» **Your task**
Using the data below, show every line where the word "social" occurs.

» **Material for the task**
★ ★ ★ ★ ★ ★ ★
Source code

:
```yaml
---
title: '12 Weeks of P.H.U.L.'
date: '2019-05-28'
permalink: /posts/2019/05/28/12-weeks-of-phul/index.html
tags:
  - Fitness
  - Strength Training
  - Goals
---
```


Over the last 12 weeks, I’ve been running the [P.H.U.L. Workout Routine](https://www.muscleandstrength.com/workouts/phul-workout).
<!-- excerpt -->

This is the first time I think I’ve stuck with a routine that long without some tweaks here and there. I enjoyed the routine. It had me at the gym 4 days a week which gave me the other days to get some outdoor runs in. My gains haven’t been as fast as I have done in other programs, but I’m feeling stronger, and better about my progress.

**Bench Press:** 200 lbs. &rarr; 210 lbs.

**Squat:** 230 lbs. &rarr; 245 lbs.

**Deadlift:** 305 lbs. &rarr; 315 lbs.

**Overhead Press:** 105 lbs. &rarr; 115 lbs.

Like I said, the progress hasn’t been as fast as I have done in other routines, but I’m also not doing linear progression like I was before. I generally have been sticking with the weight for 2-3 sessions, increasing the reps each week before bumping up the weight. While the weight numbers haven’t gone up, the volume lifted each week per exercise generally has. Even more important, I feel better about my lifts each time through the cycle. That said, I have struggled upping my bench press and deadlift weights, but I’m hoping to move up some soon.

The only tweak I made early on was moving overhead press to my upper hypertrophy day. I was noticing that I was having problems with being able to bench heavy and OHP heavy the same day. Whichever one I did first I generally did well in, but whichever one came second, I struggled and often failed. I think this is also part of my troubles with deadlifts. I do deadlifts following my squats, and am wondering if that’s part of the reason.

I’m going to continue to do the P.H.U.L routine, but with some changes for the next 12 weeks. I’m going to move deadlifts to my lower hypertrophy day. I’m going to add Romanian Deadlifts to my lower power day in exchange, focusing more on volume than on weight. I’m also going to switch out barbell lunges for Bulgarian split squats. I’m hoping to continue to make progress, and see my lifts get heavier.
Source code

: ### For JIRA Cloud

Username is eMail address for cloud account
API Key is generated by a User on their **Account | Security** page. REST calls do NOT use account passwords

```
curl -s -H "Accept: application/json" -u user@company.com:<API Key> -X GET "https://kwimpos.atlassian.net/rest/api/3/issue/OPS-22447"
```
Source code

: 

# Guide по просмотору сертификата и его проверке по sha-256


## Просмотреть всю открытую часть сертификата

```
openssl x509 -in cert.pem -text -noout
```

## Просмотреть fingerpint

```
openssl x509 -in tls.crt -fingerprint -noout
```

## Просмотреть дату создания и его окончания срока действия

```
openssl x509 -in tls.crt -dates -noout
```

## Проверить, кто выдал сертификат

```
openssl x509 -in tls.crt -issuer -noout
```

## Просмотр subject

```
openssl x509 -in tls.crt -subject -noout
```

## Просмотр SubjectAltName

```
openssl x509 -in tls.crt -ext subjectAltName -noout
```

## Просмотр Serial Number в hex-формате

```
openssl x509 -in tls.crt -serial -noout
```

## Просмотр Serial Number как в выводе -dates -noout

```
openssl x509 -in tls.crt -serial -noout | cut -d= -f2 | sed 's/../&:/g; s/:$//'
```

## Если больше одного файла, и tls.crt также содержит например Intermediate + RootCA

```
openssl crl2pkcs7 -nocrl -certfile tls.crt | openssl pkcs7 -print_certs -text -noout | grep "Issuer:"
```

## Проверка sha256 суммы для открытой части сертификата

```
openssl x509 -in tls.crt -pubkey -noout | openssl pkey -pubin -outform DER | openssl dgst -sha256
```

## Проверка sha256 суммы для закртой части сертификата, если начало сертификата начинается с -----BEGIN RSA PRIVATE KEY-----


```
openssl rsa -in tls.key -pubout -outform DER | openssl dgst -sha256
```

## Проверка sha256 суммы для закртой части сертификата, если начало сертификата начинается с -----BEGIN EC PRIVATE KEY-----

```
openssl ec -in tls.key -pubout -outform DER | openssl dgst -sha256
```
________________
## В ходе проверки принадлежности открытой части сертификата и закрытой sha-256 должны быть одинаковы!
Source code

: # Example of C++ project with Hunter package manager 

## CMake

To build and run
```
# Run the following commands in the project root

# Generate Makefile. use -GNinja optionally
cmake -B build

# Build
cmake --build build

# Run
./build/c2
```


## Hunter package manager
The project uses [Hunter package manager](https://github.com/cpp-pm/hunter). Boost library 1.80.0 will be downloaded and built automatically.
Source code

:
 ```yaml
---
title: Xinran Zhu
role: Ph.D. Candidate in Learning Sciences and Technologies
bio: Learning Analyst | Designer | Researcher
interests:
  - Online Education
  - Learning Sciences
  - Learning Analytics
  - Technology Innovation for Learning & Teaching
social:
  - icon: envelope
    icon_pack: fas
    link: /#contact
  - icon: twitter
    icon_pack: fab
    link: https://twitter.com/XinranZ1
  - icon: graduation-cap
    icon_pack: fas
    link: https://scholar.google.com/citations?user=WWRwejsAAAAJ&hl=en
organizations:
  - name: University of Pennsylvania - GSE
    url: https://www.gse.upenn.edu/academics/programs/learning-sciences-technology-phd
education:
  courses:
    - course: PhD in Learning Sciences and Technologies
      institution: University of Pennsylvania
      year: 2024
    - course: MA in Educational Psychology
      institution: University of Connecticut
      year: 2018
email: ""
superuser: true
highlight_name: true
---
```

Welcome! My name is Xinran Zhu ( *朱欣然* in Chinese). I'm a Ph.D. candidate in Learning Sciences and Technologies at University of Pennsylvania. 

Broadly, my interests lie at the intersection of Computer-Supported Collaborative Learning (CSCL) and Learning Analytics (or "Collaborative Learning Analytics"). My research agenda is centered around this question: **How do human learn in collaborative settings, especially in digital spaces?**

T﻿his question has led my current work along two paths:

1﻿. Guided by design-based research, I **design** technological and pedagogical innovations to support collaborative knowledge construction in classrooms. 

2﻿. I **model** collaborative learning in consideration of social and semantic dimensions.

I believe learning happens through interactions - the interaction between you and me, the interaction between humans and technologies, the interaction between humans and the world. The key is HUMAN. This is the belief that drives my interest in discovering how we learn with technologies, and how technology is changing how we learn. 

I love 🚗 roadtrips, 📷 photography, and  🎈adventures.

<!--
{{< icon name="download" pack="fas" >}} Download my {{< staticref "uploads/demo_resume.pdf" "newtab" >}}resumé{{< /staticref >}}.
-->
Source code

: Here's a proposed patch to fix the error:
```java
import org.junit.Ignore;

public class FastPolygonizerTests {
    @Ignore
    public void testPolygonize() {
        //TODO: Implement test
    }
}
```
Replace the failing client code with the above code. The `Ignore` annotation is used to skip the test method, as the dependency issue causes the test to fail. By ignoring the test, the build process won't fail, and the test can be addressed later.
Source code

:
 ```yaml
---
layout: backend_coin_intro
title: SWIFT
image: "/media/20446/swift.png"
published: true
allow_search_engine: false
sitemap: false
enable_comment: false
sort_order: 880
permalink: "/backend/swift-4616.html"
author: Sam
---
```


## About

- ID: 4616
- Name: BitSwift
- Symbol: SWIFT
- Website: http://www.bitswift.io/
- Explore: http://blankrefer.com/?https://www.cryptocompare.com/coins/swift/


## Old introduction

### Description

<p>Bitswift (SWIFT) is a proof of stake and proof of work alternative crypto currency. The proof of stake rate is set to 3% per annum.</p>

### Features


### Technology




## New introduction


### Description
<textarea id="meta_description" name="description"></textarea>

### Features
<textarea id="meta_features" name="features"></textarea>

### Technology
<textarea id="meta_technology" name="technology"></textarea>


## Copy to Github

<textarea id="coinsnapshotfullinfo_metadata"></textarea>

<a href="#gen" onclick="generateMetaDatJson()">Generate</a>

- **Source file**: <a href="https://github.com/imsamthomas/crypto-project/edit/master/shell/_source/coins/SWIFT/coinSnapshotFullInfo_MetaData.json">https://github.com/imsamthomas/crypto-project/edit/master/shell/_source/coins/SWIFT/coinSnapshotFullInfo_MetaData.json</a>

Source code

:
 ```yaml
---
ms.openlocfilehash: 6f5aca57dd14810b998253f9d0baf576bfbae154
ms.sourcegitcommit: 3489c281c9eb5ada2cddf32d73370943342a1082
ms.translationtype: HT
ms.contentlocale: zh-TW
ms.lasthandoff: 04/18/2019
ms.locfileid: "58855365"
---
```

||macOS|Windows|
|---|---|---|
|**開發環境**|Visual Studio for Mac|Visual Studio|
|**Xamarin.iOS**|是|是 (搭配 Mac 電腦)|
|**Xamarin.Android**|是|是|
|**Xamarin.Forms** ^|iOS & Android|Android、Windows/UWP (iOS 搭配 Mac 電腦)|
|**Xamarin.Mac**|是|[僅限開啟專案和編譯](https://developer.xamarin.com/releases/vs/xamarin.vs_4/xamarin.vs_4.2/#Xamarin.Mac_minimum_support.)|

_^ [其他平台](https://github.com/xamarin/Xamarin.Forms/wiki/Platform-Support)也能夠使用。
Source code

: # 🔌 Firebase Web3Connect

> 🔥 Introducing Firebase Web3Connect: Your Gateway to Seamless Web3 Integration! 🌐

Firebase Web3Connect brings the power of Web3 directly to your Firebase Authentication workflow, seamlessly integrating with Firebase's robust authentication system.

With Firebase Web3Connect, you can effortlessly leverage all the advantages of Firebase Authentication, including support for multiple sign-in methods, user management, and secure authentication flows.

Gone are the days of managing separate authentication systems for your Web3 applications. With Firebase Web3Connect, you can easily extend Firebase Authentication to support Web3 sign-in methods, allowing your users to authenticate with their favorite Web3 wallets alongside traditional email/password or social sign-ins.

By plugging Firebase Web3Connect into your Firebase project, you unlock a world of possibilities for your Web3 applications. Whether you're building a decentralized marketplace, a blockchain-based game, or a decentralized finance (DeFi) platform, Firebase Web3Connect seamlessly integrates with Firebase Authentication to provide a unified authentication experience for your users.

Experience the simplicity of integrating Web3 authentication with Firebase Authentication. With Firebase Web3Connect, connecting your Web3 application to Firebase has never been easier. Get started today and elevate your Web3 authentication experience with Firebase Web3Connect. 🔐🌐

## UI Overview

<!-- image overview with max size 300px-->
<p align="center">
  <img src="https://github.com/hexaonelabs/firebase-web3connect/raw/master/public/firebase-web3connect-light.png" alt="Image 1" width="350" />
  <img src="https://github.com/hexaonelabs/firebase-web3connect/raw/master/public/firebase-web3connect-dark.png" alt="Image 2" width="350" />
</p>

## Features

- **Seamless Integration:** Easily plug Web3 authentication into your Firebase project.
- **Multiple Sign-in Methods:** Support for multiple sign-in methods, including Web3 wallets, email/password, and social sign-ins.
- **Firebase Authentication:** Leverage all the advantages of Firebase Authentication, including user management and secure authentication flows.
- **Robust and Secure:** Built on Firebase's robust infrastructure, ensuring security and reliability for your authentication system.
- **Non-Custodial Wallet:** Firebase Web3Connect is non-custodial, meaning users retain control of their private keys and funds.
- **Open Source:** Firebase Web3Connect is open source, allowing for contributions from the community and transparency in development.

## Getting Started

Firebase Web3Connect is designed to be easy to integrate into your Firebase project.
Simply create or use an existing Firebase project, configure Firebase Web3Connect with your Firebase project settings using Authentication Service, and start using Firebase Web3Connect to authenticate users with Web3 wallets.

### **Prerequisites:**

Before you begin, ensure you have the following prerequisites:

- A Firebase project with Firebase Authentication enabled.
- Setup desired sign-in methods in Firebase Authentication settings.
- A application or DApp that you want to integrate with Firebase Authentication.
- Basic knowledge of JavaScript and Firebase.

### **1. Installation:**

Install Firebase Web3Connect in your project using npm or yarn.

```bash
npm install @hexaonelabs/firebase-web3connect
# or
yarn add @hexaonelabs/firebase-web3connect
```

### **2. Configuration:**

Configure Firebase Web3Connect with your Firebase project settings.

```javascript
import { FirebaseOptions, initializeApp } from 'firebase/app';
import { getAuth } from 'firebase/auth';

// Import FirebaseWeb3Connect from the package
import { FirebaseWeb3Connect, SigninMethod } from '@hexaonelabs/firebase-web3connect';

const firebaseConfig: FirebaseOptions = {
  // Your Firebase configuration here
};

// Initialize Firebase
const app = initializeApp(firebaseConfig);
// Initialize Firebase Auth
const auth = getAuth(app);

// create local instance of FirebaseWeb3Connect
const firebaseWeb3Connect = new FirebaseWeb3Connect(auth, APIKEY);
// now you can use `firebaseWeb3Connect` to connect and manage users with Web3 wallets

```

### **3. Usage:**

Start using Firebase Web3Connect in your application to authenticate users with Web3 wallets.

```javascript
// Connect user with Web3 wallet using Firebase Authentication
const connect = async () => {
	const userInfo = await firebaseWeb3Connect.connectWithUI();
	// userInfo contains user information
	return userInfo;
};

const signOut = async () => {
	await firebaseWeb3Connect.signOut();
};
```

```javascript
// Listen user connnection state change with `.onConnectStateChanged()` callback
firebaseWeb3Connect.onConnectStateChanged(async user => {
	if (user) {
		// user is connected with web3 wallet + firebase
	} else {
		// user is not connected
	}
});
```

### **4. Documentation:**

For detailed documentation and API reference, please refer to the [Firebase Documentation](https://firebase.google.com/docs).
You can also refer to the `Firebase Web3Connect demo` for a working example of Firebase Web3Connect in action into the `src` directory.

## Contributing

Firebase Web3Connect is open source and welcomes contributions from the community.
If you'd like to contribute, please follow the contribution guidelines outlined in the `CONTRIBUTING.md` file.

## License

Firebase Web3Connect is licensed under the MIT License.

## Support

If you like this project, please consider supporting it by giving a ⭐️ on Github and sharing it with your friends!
★ ★ ★ ★ ★ ★ ★
» **Solution to this task**
social:
2﻿. I **model** collaborative learning in consideration of social and semantic dimensions.
Gone are the days of managing separate authentication systems for your Web3 applications. With Firebase Web3Connect, you can easily extend Firebase Authentication to support Web3 sign-in methods, allowing your users to authenticate with their favorite Web3 wallets alongside traditional email/password or social sign-ins.
- **Multiple Sign-in Methods:** Support for multiple sign-in methods, including Web3 wallets, email/password, and social sign-ins.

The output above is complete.